What to produce >> What's required is a verbatim printout of all the data.

Entries shown >>
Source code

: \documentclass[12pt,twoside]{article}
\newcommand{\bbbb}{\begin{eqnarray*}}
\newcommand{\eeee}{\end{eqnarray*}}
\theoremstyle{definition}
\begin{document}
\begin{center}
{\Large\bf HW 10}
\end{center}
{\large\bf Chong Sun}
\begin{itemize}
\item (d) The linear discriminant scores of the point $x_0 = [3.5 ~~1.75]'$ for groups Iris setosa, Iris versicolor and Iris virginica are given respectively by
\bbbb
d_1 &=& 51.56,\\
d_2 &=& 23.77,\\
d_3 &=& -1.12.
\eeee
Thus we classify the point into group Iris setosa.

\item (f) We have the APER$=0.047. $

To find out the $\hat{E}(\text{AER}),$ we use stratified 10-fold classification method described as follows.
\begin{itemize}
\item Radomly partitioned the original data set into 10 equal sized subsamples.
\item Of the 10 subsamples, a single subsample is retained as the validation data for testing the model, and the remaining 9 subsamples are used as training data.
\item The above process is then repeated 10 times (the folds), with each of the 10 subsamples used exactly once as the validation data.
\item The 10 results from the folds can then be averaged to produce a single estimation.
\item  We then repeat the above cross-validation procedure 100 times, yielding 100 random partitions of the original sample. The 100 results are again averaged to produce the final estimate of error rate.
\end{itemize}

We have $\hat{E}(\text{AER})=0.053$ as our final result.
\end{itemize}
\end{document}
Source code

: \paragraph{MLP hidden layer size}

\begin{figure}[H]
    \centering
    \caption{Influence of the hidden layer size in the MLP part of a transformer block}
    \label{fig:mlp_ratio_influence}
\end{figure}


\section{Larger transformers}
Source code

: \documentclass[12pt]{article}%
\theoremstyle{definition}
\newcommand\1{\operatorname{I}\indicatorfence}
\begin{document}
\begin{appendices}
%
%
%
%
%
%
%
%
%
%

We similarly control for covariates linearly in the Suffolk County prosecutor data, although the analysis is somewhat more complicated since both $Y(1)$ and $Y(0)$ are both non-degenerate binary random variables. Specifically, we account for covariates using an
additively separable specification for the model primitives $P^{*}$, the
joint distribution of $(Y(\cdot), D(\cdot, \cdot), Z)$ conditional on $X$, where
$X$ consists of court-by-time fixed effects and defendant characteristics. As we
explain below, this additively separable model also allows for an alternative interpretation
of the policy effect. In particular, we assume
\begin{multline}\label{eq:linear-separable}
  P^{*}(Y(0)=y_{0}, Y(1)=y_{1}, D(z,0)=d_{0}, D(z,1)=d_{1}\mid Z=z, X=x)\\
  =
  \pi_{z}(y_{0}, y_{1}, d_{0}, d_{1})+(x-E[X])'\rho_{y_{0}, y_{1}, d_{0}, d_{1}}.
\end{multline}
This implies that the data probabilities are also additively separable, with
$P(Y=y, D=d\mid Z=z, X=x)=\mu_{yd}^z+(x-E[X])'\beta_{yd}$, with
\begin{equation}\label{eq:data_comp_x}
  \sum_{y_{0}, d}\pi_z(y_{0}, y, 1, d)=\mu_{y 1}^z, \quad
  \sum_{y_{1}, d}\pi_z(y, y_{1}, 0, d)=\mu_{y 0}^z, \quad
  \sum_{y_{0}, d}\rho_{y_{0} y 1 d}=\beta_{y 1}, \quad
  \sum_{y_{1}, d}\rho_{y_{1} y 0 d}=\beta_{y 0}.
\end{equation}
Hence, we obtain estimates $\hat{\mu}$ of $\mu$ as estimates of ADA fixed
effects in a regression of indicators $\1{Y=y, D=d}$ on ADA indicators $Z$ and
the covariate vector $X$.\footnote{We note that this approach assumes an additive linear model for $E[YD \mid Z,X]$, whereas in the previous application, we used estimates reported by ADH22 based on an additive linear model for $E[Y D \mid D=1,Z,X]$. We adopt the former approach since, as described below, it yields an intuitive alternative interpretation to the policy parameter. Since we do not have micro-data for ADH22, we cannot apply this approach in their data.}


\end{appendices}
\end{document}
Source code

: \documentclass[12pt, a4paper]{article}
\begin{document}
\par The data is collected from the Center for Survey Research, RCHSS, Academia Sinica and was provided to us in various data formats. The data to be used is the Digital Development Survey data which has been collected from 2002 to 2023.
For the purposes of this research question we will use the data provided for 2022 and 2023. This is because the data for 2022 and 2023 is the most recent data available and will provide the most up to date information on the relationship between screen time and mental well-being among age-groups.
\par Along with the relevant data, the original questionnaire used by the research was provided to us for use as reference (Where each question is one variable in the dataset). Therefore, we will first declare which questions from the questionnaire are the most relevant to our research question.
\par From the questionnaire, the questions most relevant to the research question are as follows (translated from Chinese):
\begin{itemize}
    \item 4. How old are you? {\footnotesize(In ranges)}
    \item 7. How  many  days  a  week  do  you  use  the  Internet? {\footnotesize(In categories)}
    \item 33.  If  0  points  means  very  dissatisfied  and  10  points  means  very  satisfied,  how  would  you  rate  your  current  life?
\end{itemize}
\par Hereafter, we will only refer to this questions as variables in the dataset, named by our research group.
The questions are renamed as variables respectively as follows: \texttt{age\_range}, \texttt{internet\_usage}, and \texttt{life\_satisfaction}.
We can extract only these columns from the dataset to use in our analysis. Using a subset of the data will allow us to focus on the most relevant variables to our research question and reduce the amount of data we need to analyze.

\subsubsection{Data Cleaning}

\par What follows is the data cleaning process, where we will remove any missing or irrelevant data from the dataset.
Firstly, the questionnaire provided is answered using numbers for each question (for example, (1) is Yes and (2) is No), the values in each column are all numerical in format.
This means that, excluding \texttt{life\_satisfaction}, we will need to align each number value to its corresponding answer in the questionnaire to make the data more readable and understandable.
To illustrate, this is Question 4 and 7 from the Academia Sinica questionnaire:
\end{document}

Solution to this problem >>
Source code

: \documentclass[12pt,twoside]{article}
\newcommand{\bbbb}{\begin{eqnarray*}}
\newcommand{\eeee}{\end{eqnarray*}}
\theoremstyle{definition}
\begin{document}
\begin{center}
{\Large\bf HW 10}
\end{center}
{\large\bf Chong Sun}
\begin{itemize}
\item (d) The linear discriminant scores of the point $x_0 = [3.5 ~~1.75]'$ for groups Iris setosa, Iris versicolor and Iris virginica are given respectively by
\bbbb
d_1 &=& 51.56,\\
d_2 &=& 23.77,\\
d_3 &=& -1.12.
\eeee
Thus we classify the point into group Iris setosa.

\item (f) We have the APER$=0.047. $

To find out the $\hat{E}(\text{AER}),$ we use stratified 10-fold classification method described as follows.
\begin{itemize}
\item Radomly partitioned the original data set into 10 equal sized subsamples.
\item Of the 10 subsamples, a single subsample is retained as the validation data for testing the model, and the remaining 9 subsamples are used as training data.
\item The above process is then repeated 10 times (the folds), with each of the 10 subsamples used exactly once as the validation data.
\item The 10 results from the folds can then be averaged to produce a single estimation.
\item  We then repeat the above cross-validation procedure 100 times, yielding 100 random partitions of the original sample. The 100 results are again averaged to produce the final estimate of error rate.
\end{itemize}

We have $\hat{E}(\text{AER})=0.053$ as our final result.
\end{itemize}
\end{document}
Source code

: \paragraph{MLP hidden layer size}

\begin{figure}[H]
    \centering
    \caption{Influence of the hidden layer size in the MLP part of a transformer block}
    \label{fig:mlp_ratio_influence}
\end{figure}


\section{Larger transformers}
Source code

: \documentclass[12pt]{article}%
\theoremstyle{definition}
\newcommand\1{\operatorname{I}\indicatorfence}
\begin{document}
\begin{appendices}
%
%
%
%
%
%
%
%
%
%

We similarly control for covariates linearly in the Suffolk County prosecutor data, although the analysis is somewhat more complicated since both $Y(1)$ and $Y(0)$ are both non-degenerate binary random variables. Specifically, we account for covariates using an
additively separable specification for the model primitives $P^{*}$, the
joint distribution of $(Y(\cdot), D(\cdot, \cdot), Z)$ conditional on $X$, where
$X$ consists of court-by-time fixed effects and defendant characteristics. As we
explain below, this additively separable model also allows for an alternative interpretation
of the policy effect. In particular, we assume
\begin{multline}\label{eq:linear-separable}
  P^{*}(Y(0)=y_{0}, Y(1)=y_{1}, D(z,0)=d_{0}, D(z,1)=d_{1}\mid Z=z, X=x)\\
  =
  \pi_{z}(y_{0}, y_{1}, d_{0}, d_{1})+(x-E[X])'\rho_{y_{0}, y_{1}, d_{0}, d_{1}}.
\end{multline}
This implies that the data probabilities are also additively separable, with
$P(Y=y, D=d\mid Z=z, X=x)=\mu_{yd}^z+(x-E[X])'\beta_{yd}$, with
\begin{equation}\label{eq:data_comp_x}
  \sum_{y_{0}, d}\pi_z(y_{0}, y, 1, d)=\mu_{y 1}^z, \quad
  \sum_{y_{1}, d}\pi_z(y, y_{1}, 0, d)=\mu_{y 0}^z, \quad
  \sum_{y_{0}, d}\rho_{y_{0} y 1 d}=\beta_{y 1}, \quad
  \sum_{y_{1}, d}\rho_{y_{1} y 0 d}=\beta_{y 0}.
\end{equation}
Hence, we obtain estimates $\hat{\mu}$ of $\mu$ as estimates of ADA fixed
effects in a regression of indicators $\1{Y=y, D=d}$ on ADA indicators $Z$ and
the covariate vector $X$.\footnote{We note that this approach assumes an additive linear model for $E[YD \mid Z,X]$, whereas in the previous application, we used estimates reported by ADH22 based on an additive linear model for $E[Y D \mid D=1,Z,X]$. We adopt the former approach since, as described below, it yields an intuitive alternative interpretation to the policy parameter. Since we do not have micro-data for ADH22, we cannot apply this approach in their data.}


\end{appendices}
\end{document}
Source code

: \documentclass[12pt, a4paper]{article}
\begin{document}
\par The data is collected from the Center for Survey Research, RCHSS, Academia Sinica and was provided to us in various data formats. The data to be used is the Digital Development Survey data which has been collected from 2002 to 2023.
For the purposes of this research question we will use the data provided for 2022 and 2023. This is because the data for 2022 and 2023 is the most recent data available and will provide the most up to date information on the relationship between screen time and mental well-being among age-groups.
\par Along with the relevant data, the original questionnaire used by the research was provided to us for use as reference (Where each question is one variable in the dataset). Therefore, we will first declare which questions from the questionnaire are the most relevant to our research question.
\par From the questionnaire, the questions most relevant to the research question are as follows (translated from Chinese):
\begin{itemize}
    \item 4. How old are you? {\footnotesize(In ranges)}
    \item 7. How  many  days  a  week  do  you  use  the  Internet? {\footnotesize(In categories)}
    \item 33.  If  0  points  means  very  dissatisfied  and  10  points  means  very  satisfied,  how  would  you  rate  your  current  life?
\end{itemize}
\par Hereafter, we will only refer to this questions as variables in the dataset, named by our research group.
The questions are renamed as variables respectively as follows: \texttt{age\_range}, \texttt{internet\_usage}, and \texttt{life\_satisfaction}.
We can extract only these columns from the dataset to use in our analysis. Using a subset of the data will allow us to focus on the most relevant variables to our research question and reduce the amount of data we need to analyze.

\subsubsection{Data Cleaning}

\par What follows is the data cleaning process, where we will remove any missing or irrelevant data from the dataset.
Firstly, the questionnaire provided is answered using numbers for each question (for example, (1) is Yes and (2) is No), the values in each column are all numerical in format.
This means that, excluding \texttt{life\_satisfaction}, we will need to align each number value to its corresponding answer in the questionnaire to make the data more readable and understandable.
To illustrate, this is Question 4 and 7 from the Academia Sinica questionnaire:
\end{document}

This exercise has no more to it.